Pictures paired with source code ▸
________________________

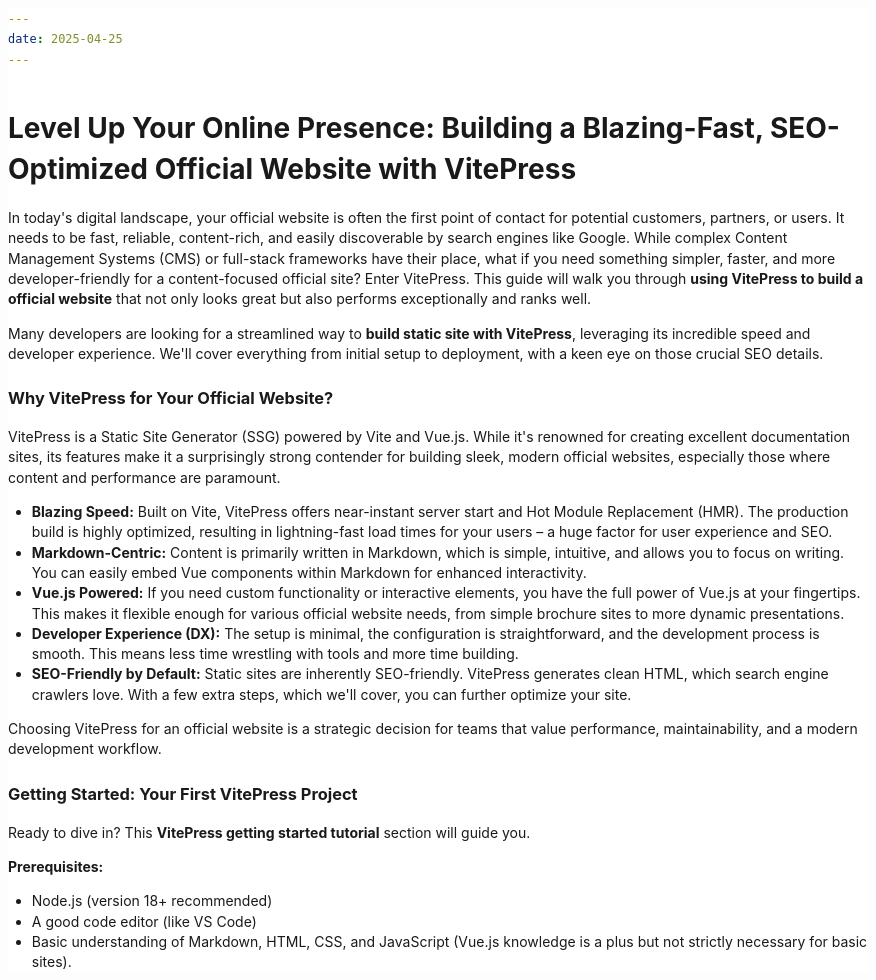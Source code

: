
 ```yaml
---
date: 2025-04-25
---
```


# Level Up Your Online Presence: Building a Blazing-Fast, SEO-Optimized Official Website with VitePress


In today's digital landscape, your official website is often the first point of contact for potential customers, partners, or users. It needs to be fast, reliable, content-rich, and easily discoverable by search engines like Google. While complex Content Management Systems (CMS) or full-stack frameworks have their place, what if you need something simpler, faster, and more developer-friendly for a content-focused official site? Enter VitePress. This guide will walk you through **using VitePress to build a official website** that not only looks great but also performs exceptionally and ranks well.

Many developers are looking for a streamlined way to **build static site with VitePress**, leveraging its incredible speed and developer experience. We'll cover everything from initial setup to deployment, with a keen eye on those crucial SEO details.

### Why VitePress for Your Official Website?

VitePress is a Static Site Generator (SSG) powered by Vite and Vue.js. While it's renowned for creating excellent documentation sites, its features make it a surprisingly strong contender for building sleek, modern official websites, especially those where content and performance are paramount.

  * **Blazing Speed:** Built on Vite, VitePress offers near-instant server start and Hot Module Replacement (HMR). The production build is highly optimized, resulting in lightning-fast load times for your users – a huge factor for user experience and SEO.
  * **Markdown-Centric:** Content is primarily written in Markdown, which is simple, intuitive, and allows you to focus on writing. You can easily embed Vue components within Markdown for enhanced interactivity.
  * **Vue.js Powered:** If you need custom functionality or interactive elements, you have the full power of Vue.js at your fingertips. This makes it flexible enough for various official website needs, from simple brochure sites to more dynamic presentations.
  * **Developer Experience (DX):** The setup is minimal, the configuration is straightforward, and the development process is smooth. This means less time wrestling with tools and more time building.
  * **SEO-Friendly by Default:** Static sites are inherently SEO-friendly. VitePress generates clean HTML, which search engine crawlers love. With a few extra steps, which we'll cover, you can further optimize your site.

Choosing VitePress for an official website is a strategic decision for teams that value performance, maintainability, and a modern development workflow.

### Getting Started: Your First VitePress Project

Ready to dive in? This **VitePress getting started tutorial** section will guide you.

**Prerequisites:**

  * Node.js (version 18+ recommended)
  * A good code editor (like VS Code)
  * Basic understanding of Markdown, HTML, CSS, and JavaScript (Vue.js knowledge is a plus but not strictly necessary for basic sites).
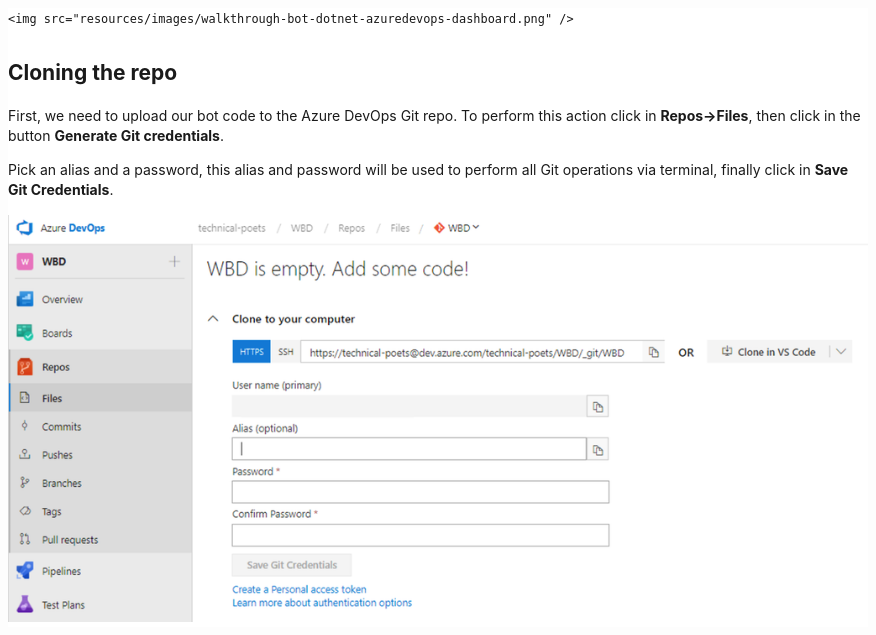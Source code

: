     <img src="resources/images/walkthrough-bot-dotnet-azuredevops-dashboard.png" />
</div>

## Cloning the repo

First, we need to upload our bot code to the Azure DevOps Git repo. To perform this action click in <b>Repos->Files</b>, then click in the button <b>Generate Git credentials</b>.

Pick an alias and a password, this alias and password will be used to perform all Git operations via terminal, finally click in <b>Save Git Credentials</b>.

<div style="text-align:center">
    <img src="resources/images/walkthrough-bot-dotnet-azuredevops-credentials.png" />
</div>
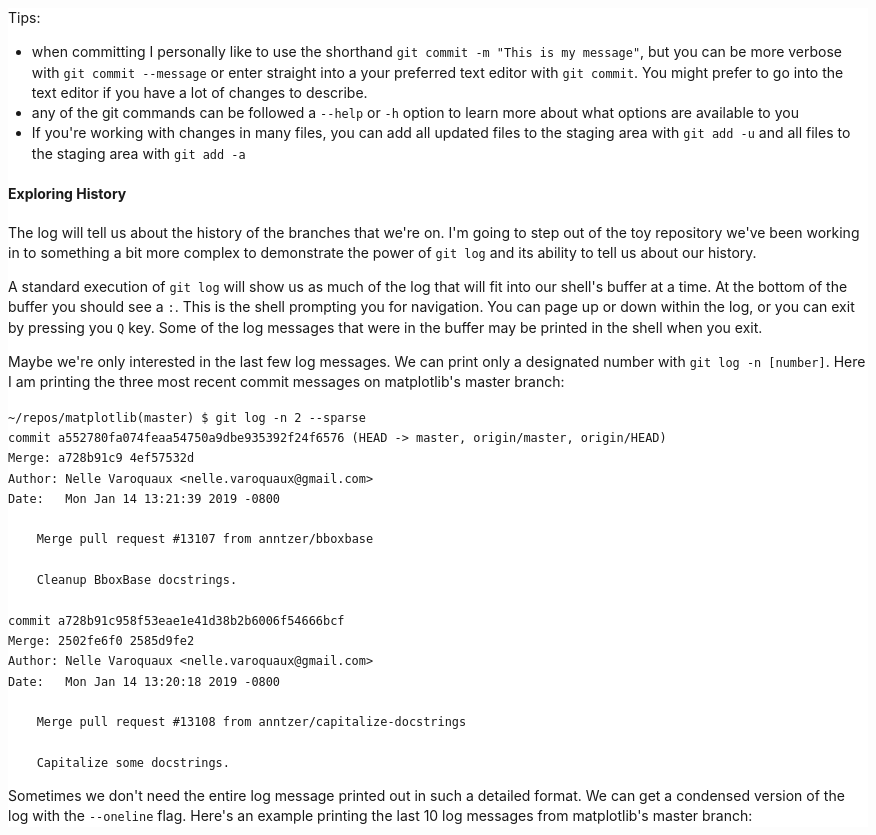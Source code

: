 Tips:
- when committing I personally like to use the shorthand `git commit -m
"This is my message"`, but you can be more verbose with `git commit --message`
or enter
straight into a your preferred text editor with `git commit`. You might prefer
to go into the text editor if you have a lot of changes to describe.
- any of the git commands can be followed a `--help` or `-h` option to learn
more about what options are available to you
- If you're working with changes in many files, you can add all updated files to
the staging area with `git add -u` and all files to the staging area with `git
add -a`

#### Exploring History

The log will tell us about the history of the branches that we're on. I'm going
to step out of the toy repository we've been working in to something a bit more
complex to demonstrate the power of `git log` and its ability to tell us about
our history.

A standard execution of `git log` will show us as much of the log that will fit
into our shell's buffer at a time. At the bottom of the buffer you should see
a `:`.
This is the shell prompting you for navigation. You can page up or down within
the log, or you can exit by pressing you `Q` key. Some of the log messages that
were in the buffer may be printed in the shell when you exit.

Maybe we're only interested in the last few log messages. We can print only a
designated number with `git log -n [number]`. Here I am printing the three most
recent commit messages on matplotlib's master branch:

```
~/repos/matplotlib(master) $ git log -n 2 --sparse
commit a552780fa074feaa54750a9dbe935392f24f6576 (HEAD -> master, origin/master, origin/HEAD)
Merge: a728b91c9 4ef57532d
Author: Nelle Varoquaux <nelle.varoquaux@gmail.com>
Date:   Mon Jan 14 13:21:39 2019 -0800

    Merge pull request #13107 from anntzer/bboxbase

    Cleanup BboxBase docstrings.

commit a728b91c958f53eae1e41d38b2b6006f54666bcf
Merge: 2502fe6f0 2585d9fe2
Author: Nelle Varoquaux <nelle.varoquaux@gmail.com>
Date:   Mon Jan 14 13:20:18 2019 -0800

    Merge pull request #13108 from anntzer/capitalize-docstrings

    Capitalize some docstrings.
```

Sometimes we don't need the entire log message printed out in such a detailed
format. We can get a condensed version of the log with the `--oneline` flag.
Here's an example printing the last 10 log messages from matplotlib's master
branch:
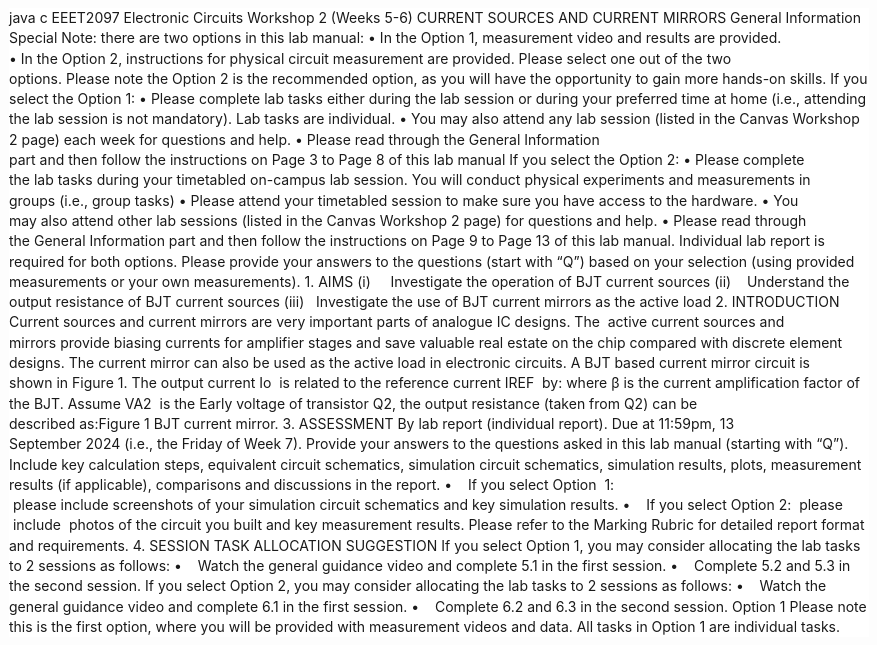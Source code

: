 java c
EEET2097 Electronic Circuits
Workshop 2 (Weeks 5-6)
CURRENT SOURCES AND CURRENT MIRRORS
General Information
Special Note: there are two options in this lab manual:
• In the Option 1, measurement video and results are provided.
• In the Option 2, instructions for physical circuit measurement are provided.
Please select one out of the two options. Please note the Option 2 is the recommended option, as you will have the opportunity to gain more hands-on skills.
If you select the Option 1:
• Please complete lab tasks either during the lab session or during your preferred time at home (i.e., attending the lab session is not mandatory). Lab tasks are individual.
• You may also attend any lab session (listed in the Canvas Workshop 2 page) each week for questions and help.
• Please read through the General Information part and then follow the instructions on Page 3 to Page 8 of this lab manual
If you select the Option 2:
• Please complete the lab tasks during your timetabled on-campus lab session. You will conduct physical experiments and measurements in groups (i.e., group tasks)
• Please attend your timetabled session to make sure you have access to the hardware.
• You may also attend other lab sessions (listed in the Canvas Workshop 2 page) for questions and help.
• Please read through the General Information part and then follow the instructions on Page 9 to Page 13 of this lab manual.
Individual lab report is required for both options. Please provide your answers to the questions
(start with “Q”) based on your selection (using provided measurements or your own measurements).
1. AIMS
(i)     Investigate the operation of BJT current sources
(ii)    Understand the output resistance of BJT current sources
(iii)   Investigate the use of BJT current mirrors as the active load
2. INTRODUCTION
Current sources and current mirrors are very important parts of analogue IC designs. The  active current sources and mirrors provide biasing currents for amplifier stages and save valuable real estate on the chip compared with discrete element designs. The current mirror can also be used as the active load in electronic circuits.
A BJT based current mirror circuit is shown in Figure 1.
The output current Io  is related to the reference current IREF  by:
where β is the current amplification factor of the BJT. Assume VA2  is the Early voltage of transistor Q2, the output resistance (taken from Q2) can be described as:Figure 1 BJT current mirror.
3. ASSESSMENT
By lab report (individual report).
Due at 11:59pm, 13 September 2024 (i.e., the Friday of Week 7).
Provide your answers to the questions asked in this lab manual (starting with “Q”).
Include key calculation steps, equivalent circuit schematics, simulation circuit schematics, simulation results, plots, measurement results (if applicable), comparisons and discussions in the report.
•    If you select Option  1:  please include screenshots of your simulation circuit schematics and key simulation results.
•    If you select Option 2:  please  include  photos of the circuit you built and key measurement results.
Please refer to the Marking Rubric for detailed report format and requirements.
4. SESSION TASK ALLOCATION SUGGESTION
If you select Option 1, you may consider allocating the lab tasks to 2 sessions as follows:
•    Watch the general guidance video and complete 5.1 in the first session.
•    Complete 5.2 and 5.3 in the second session.
If you select Option 2, you may consider allocating the lab tasks to 2 sessions as follows:
•    Watch the general guidance video and complete 6.1 in the first session.
•    Complete 6.2 and 6.3 in the second session.
Option 1
Please note this is the first option, where you will be provided with measurement videos and data. All tasks in Option 1 are individual tasks.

________________________

Instructions to follow ▸ Nothing but the records themselves, exact and complete, should be returned; leave the pictures out.

Response to this task ▸
Source code

:
 ```yaml
---
date: 2025-04-25
---
```


# Level Up Your Online Presence: Building a Blazing-Fast, SEO-Optimized Official Website with VitePress


In today's digital landscape, your official website is often the first point of contact for potential customers, partners, or users. It needs to be fast, reliable, content-rich, and easily discoverable by search engines like Google. While complex Content Management Systems (CMS) or full-stack frameworks have their place, what if you need something simpler, faster, and more developer-friendly for a content-focused official site? Enter VitePress. This guide will walk you through **using VitePress to build a official website** that not only looks great but also performs exceptionally and ranks well.

Many developers are looking for a streamlined way to **build static site with VitePress**, leveraging its incredible speed and developer experience. We'll cover everything from initial setup to deployment, with a keen eye on those crucial SEO details.

### Why VitePress for Your Official Website?

VitePress is a Static Site Generator (SSG) powered by Vite and Vue.js. While it's renowned for creating excellent documentation sites, its features make it a surprisingly strong contender for building sleek, modern official websites, especially those where content and performance are paramount.

  * **Blazing Speed:** Built on Vite, VitePress offers near-instant server start and Hot Module Replacement (HMR). The production build is highly optimized, resulting in lightning-fast load times for your users – a huge factor for user experience and SEO.
  * **Markdown-Centric:** Content is primarily written in Markdown, which is simple, intuitive, and allows you to focus on writing. You can easily embed Vue components within Markdown for enhanced interactivity.
  * **Vue.js Powered:** If you need custom functionality or interactive elements, you have the full power of Vue.js at your fingertips. This makes it flexible enough for various official website needs, from simple brochure sites to more dynamic presentations.
  * **Developer Experience (DX):** The setup is minimal, the configuration is straightforward, and the development process is smooth. This means less time wrestling with tools and more time building.
  * **SEO-Friendly by Default:** Static sites are inherently SEO-friendly. VitePress generates clean HTML, which search engine crawlers love. With a few extra steps, which we'll cover, you can further optimize your site.

Choosing VitePress for an official website is a strategic decision for teams that value performance, maintainability, and a modern development workflow.

### Getting Started: Your First VitePress Project

Ready to dive in? This **VitePress getting started tutorial** section will guide you.

**Prerequisites:**

  * Node.js (version 18+ recommended)
  * A good code editor (like VS Code)
  * Basic understanding of Markdown, HTML, CSS, and JavaScript (Vue.js knowledge is a plus but not strictly necessary for basic sites).
Source code

:     <img src="resources/images/walkthrough-bot-dotnet-azuredevops-dashboard.png" />
</div>

## Cloning the repo

First, we need to upload our bot code to the Azure DevOps Git repo. To perform this action click in <b>Repos->Files</b>, then click in the button <b>Generate Git credentials</b>.

Pick an alias and a password, this alias and password will be used to perform all Git operations via terminal, finally click in <b>Save Git Credentials</b>.

<div style="text-align:center">
    <img src="resources/images/walkthrough-bot-dotnet-azuredevops-credentials.png" />
</div>
Source code

: Tips:
- when committing I personally like to use the shorthand `git commit -m
"This is my message"`, but you can be more verbose with `git commit --message`
or enter
straight into a your preferred text editor with `git commit`. You might prefer
to go into the text editor if you have a lot of changes to describe.
- any of the git commands can be followed a `--help` or `-h` option to learn
more about what options are available to you
- If you're working with changes in many files, you can add all updated files to
the staging area with `git add -u` and all files to the staging area with `git
add -a`

#### Exploring History

The log will tell us about the history of the branches that we're on. I'm going
to step out of the toy repository we've been working in to something a bit more
complex to demonstrate the power of `git log` and its ability to tell us about
our history.

A standard execution of `git log` will show us as much of the log that will fit
into our shell's buffer at a time. At the bottom of the buffer you should see
a `:`.
This is the shell prompting you for navigation. You can page up or down within
the log, or you can exit by pressing you `Q` key. Some of the log messages that
were in the buffer may be printed in the shell when you exit.

Maybe we're only interested in the last few log messages. We can print only a
designated number with `git log -n [number]`. Here I am printing the three most
recent commit messages on matplotlib's master branch:

```
~/repos/matplotlib(master) $ git log -n 2 --sparse
commit a552780fa074feaa54750a9dbe935392f24f6576 (HEAD -> master, origin/master, origin/HEAD)
Merge: a728b91c9 4ef57532d
Author: Nelle Varoquaux <nelle.varoquaux@gmail.com>
Date:   Mon Jan 14 13:21:39 2019 -0800

    Merge pull request #13107 from anntzer/bboxbase

    Cleanup BboxBase docstrings.

commit a728b91c958f53eae1e41d38b2b6006f54666bcf
Merge: 2502fe6f0 2585d9fe2
Author: Nelle Varoquaux <nelle.varoquaux@gmail.com>
Date:   Mon Jan 14 13:20:18 2019 -0800

    Merge pull request #13108 from anntzer/capitalize-docstrings

    Capitalize some docstrings.
```

Sometimes we don't need the entire log message printed out in such a detailed
format. We can get a condensed version of the log with the `--oneline` flag.
Here's an example printing the last 10 log messages from matplotlib's master
branch:
Source code

: java c
EEET2097 Electronic Circuits
Workshop 2 (Weeks 5-6)
CURRENT SOURCES AND CURRENT MIRRORS
General Information
Special Note: there are two options in this lab manual:
• In the Option 1, measurement video and results are provided.
• In the Option 2, instructions for physical circuit measurement are provided.
Please select one out of the two options. Please note the Option 2 is the recommended option, as you will have the opportunity to gain more hands-on skills.
If you select the Option 1:
• Please complete lab tasks either during the lab session or during your preferred time at home (i.e., attending the lab session is not mandatory). Lab tasks are individual.
• You may also attend any lab session (listed in the Canvas Workshop 2 page) each week for questions and help.
• Please read through the General Information part and then follow the instructions on Page 3 to Page 8 of this lab manual
If you select the Option 2:
• Please complete the lab tasks during your timetabled on-campus lab session. You will conduct physical experiments and measurements in groups (i.e., group tasks)
• Please attend your timetabled session to make sure you have access to the hardware.
• You may also attend other lab sessions (listed in the Canvas Workshop 2 page) for questions and help.
• Please read through the General Information part and then follow the instructions on Page 9 to Page 13 of this lab manual.
Individual lab report is required for both options. Please provide your answers to the questions
(start with “Q”) based on your selection (using provided measurements or your own measurements).
1. AIMS
(i)     Investigate the operation of BJT current sources
(ii)    Understand the output resistance of BJT current sources
(iii)   Investigate the use of BJT current mirrors as the active load
2. INTRODUCTION
Current sources and current mirrors are very important parts of analogue IC designs. The  active current sources and mirrors provide biasing currents for amplifier stages and save valuable real estate on the chip compared with discrete element designs. The current mirror can also be used as the active load in electronic circuits.
A BJT based current mirror circuit is shown in Figure 1.
The output current Io  is related to the reference current IREF  by:
where β is the current amplification factor of the BJT. Assume VA2  is the Early voltage of transistor Q2, the output resistance (taken from Q2) can be described as:Figure 1 BJT current mirror.
3. ASSESSMENT
By lab report (individual report).
Due at 11:59pm, 13 September 2024 (i.e., the Friday of Week 7).
Provide your answers to the questions asked in this lab manual (starting with “Q”).
Include key calculation steps, equivalent circuit schematics, simulation circuit schematics, simulation results, plots, measurement results (if applicable), comparisons and discussions in the report.
•    If you select Option  1:  please include screenshots of your simulation circuit schematics and key simulation results.
•    If you select Option 2:  please  include  photos of the circuit you built and key measurement results.
Please refer to the Marking Rubric for detailed report format and requirements.
4. SESSION TASK ALLOCATION SUGGESTION
If you select Option 1, you may consider allocating the lab tasks to 2 sessions as follows:
•    Watch the general guidance video and complete 5.1 in the first session.
•    Complete 5.2 and 5.3 in the second session.
If you select Option 2, you may consider allocating the lab tasks to 2 sessions as follows:
•    Watch the general guidance video and complete 6.1 in the first session.
•    Complete 6.2 and 6.3 in the second session.
Option 1
Please note this is the first option, where you will be provided with measurement videos and data. All tasks in Option 1 are individual tasks.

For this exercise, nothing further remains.